Association of glutathione S-transferase, EPHX, and p53 codon 72 gene polymorphisms with adult acute myeloid leukemia.

Polymorphisms in genes encoding detoxification enzymes have been suggested as susceptibility factors for many solid tumors. However, their association with hematological malignancies is controversial. A case-control study was done to determine the association between glutathione S-transferase M1 (GSTM1), GSTT1, GSTP1, EPHX1, and p53 codon 72 polymorphisms as risk factors in 120 adult acute myeloid leukemia (AML) cases and 202 healthy controls by polymerase chain reaction-restriction fragment length polymorphism techniques.

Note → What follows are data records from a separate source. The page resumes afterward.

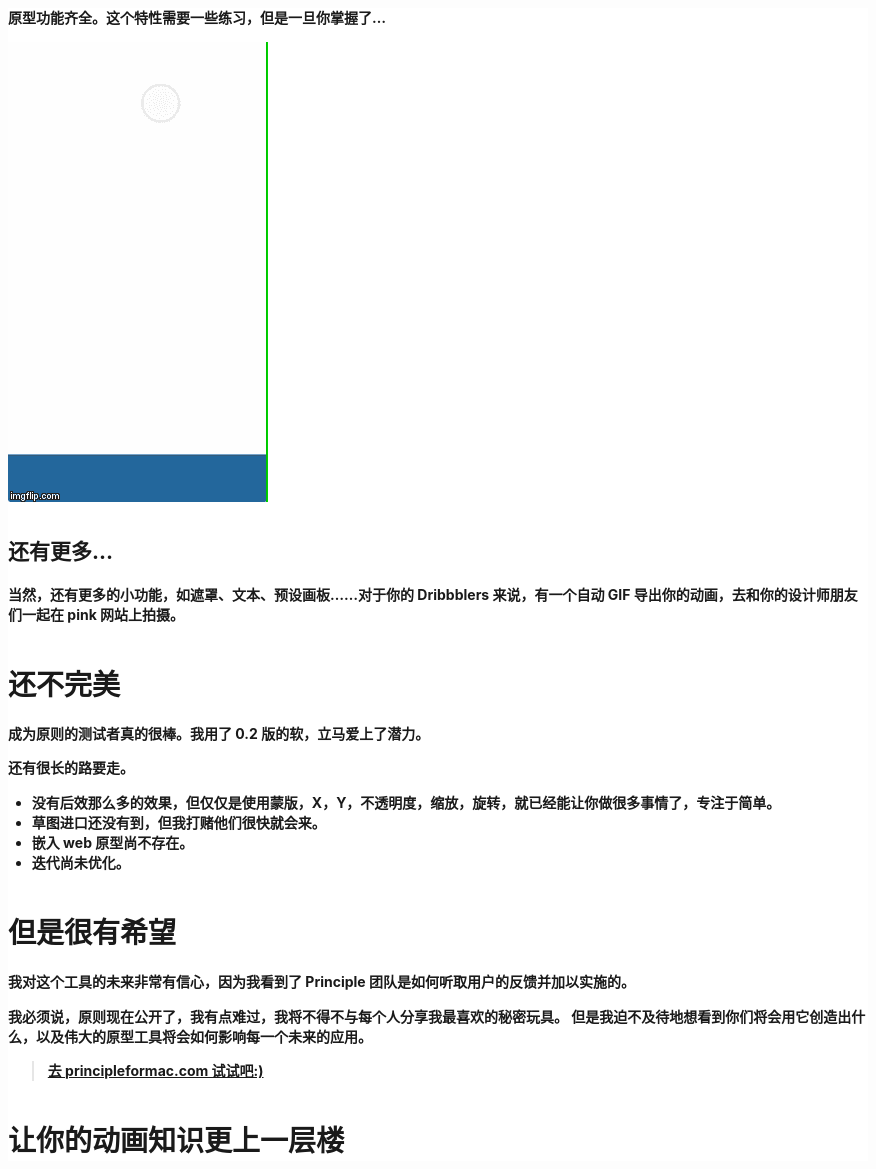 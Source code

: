 **原型功能齐全。这个特性需要一些练习，但是一旦你掌握了…**

**![](img/7eba078a452ebb2c74abe4eefb35dab4.png)**

## **还有更多…**

**当然，还有更多的小功能，如遮罩、文本、预设画板……对于你的 Dribbblers 来说，有一个自动 GIF 导出你的动画，去和你的设计师朋友们一起在 pink 网站上拍摄。**

# **还不完美**

**成为原则的测试者真的很棒。我用了 0.2 版的软，立马爱上了潜力。**

**还有很长的路要走。**

*   **没有后效那么多的效果，但仅仅是使用蒙版，X，Y，不透明度，缩放，旋转，就已经能让你做很多事情了，专注于简单。**
*   **草图进口还没有到，但我打赌他们很快就会来。**
*   **嵌入 web 原型尚不存在。**
*   **迭代尚未优化。**

# **但是很有希望**

**我对这个工具的未来非常有信心，因为我看到了 Principle 团队是如何听取用户的反馈并加以实施的。**

**我必须说，原则现在公开了，我有点难过，我将不得不与每个人分享我最喜欢的秘密玩具。
但是我迫不及待地想看到你们将会用它创造出什么，以及伟大的原型工具将会如何影响每一个未来的应用。**

> **[去 principleformac.com 试试吧:)](http://principleformac.com/)**

# **让你的动画知识更上一层楼**
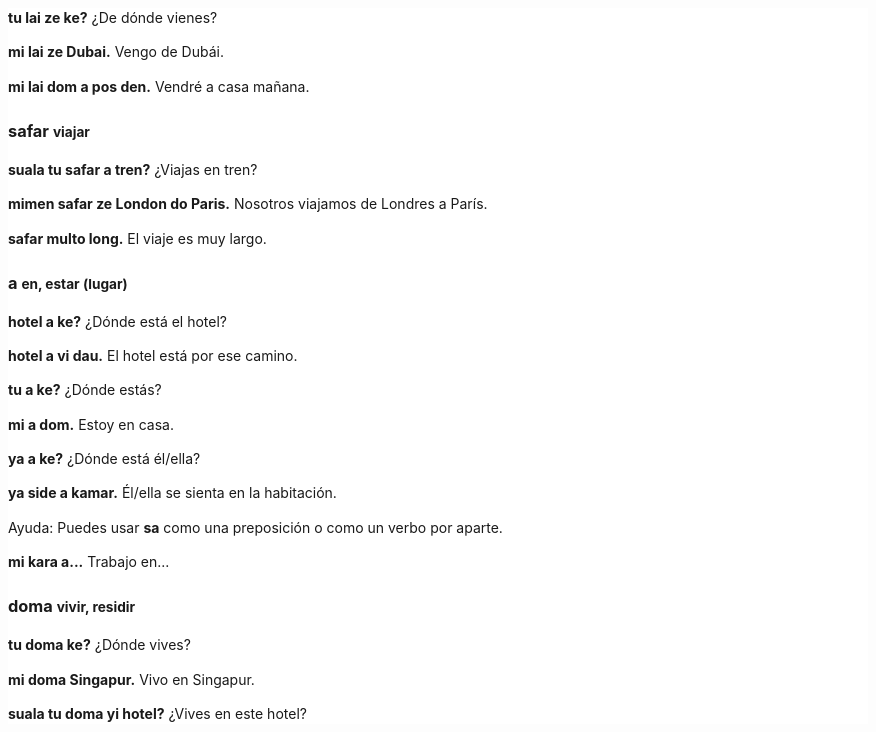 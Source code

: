 **tu lai ze ke?**
¿De dónde vienes?

**mi lai ze Dubai.**
Vengo de Dubái.

**mi lai dom a pos den.**
Vendré a casa mañana.


### safar <small>viajar</small>

**suala tu safar a tren?**
¿Viajas en tren?

**mimen safar ze London do Paris.**
Nosotros viajamos de Londres a París.

**safar multo long.**
El viaje es muy largo.


### a <small>en, estar (lugar)</small>

**hotel a ke?**
¿Dónde está el hotel?

**hotel a vi dau.**
El hotel está por ese camino.

**tu a ke?**
¿Dónde estás?

**mi a dom.**
Estoy en casa.

**ya a ke?**
¿Dónde está él/ella?

**ya side a kamar.**
Él/ella se sienta en la habitación.

Ayuda: Puedes usar **sa**
como una preposición o como un verbo por aparte.

**mi kara a...**
Trabajo en...


### doma <small>vivir, residir</small>

**tu doma ke?**
¿Dónde vives?

**mi doma Singapur.**
Vivo en Singapur.

**suala tu doma yi hotel?**
¿Vives en este hotel?
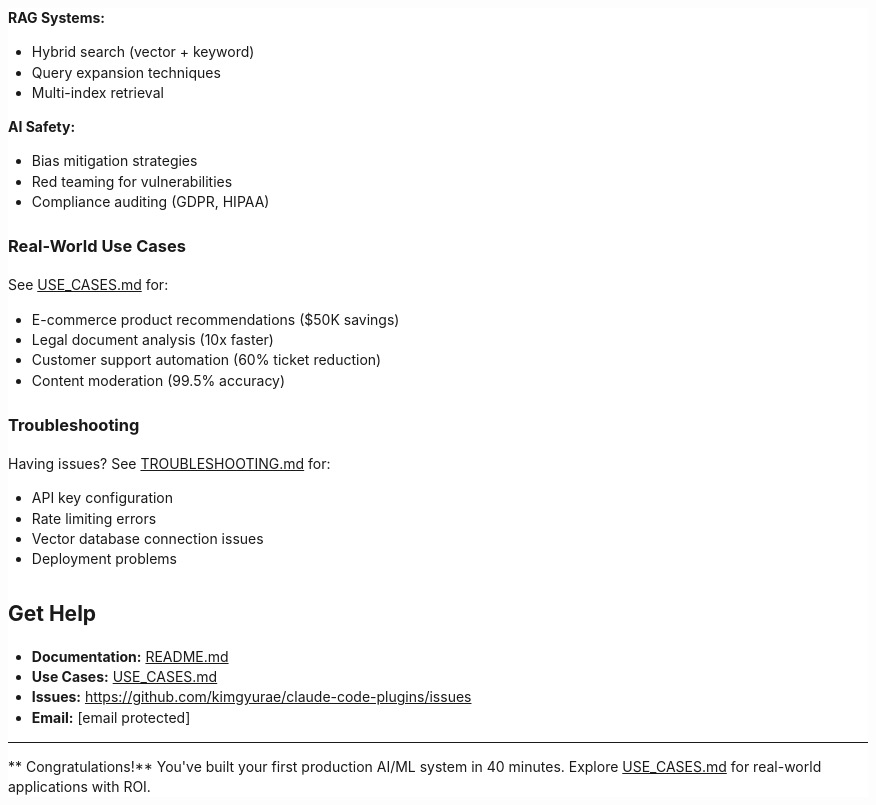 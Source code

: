 **RAG Systems:**
- Hybrid search (vector + keyword)
- Query expansion techniques
- Multi-index retrieval

**AI Safety:**
- Bias mitigation strategies
- Red teaming for vulnerabilities
- Compliance auditing (GDPR, HIPAA)

### Real-World Use Cases

See [USE_CASES.md](./USE_CASES.md) for:
- E-commerce product recommendations ($50K savings)
- Legal document analysis (10x faster)
- Customer support automation (60% ticket reduction)
- Content moderation (99.5% accuracy)

### Troubleshooting

Having issues? See [TROUBLESHOOTING.md](./TROUBLESHOOTING.md) for:
- API key configuration
- Rate limiting errors
- Vector database connection issues
- Deployment problems

## Get Help

- **Documentation:** [README.md](./README.md)
- **Use Cases:** [USE_CASES.md](./USE_CASES.md)
- **Issues:** https://github.com/kimgyurae/claude-code-plugins/issues
- **Email:** [email protected]

---

** Congratulations!** You've built your first production AI/ML system in 40 minutes. Explore [USE_CASES.md](./USE_CASES.md) for real-world applications with ROI.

Data were analyzed using χ(2) and conditional logistic regression model. None of the polymorphisms studied alone was associated with increased risk for AML. However, the frequency of GSTT1 null genotype was higher among controls (28.7%) than AML cases (21.6%), which showed a protective effect of the null genotype (odds ratio = 0.58, 95% confidence interval: 0.33-1.05, p = 0.07). In a combined analysis, both EPHX1 (His113His) and GSTP1 (Ile/Val) genes imparted a fourfold risk for adult AML but did not reach statistical significance (odds ratio = 4.22, 95% confidence interval: 0.992-17.99, p = 0.05). These findings suggest that the etiology of adult AML cannot be explained by polymorphism at a single locus, perhaps because of complexity involved in the metabolism of diverse xenobiotic compounds, and therefore, multiple gene-gene interactions should be investigated to predict the risk of AML.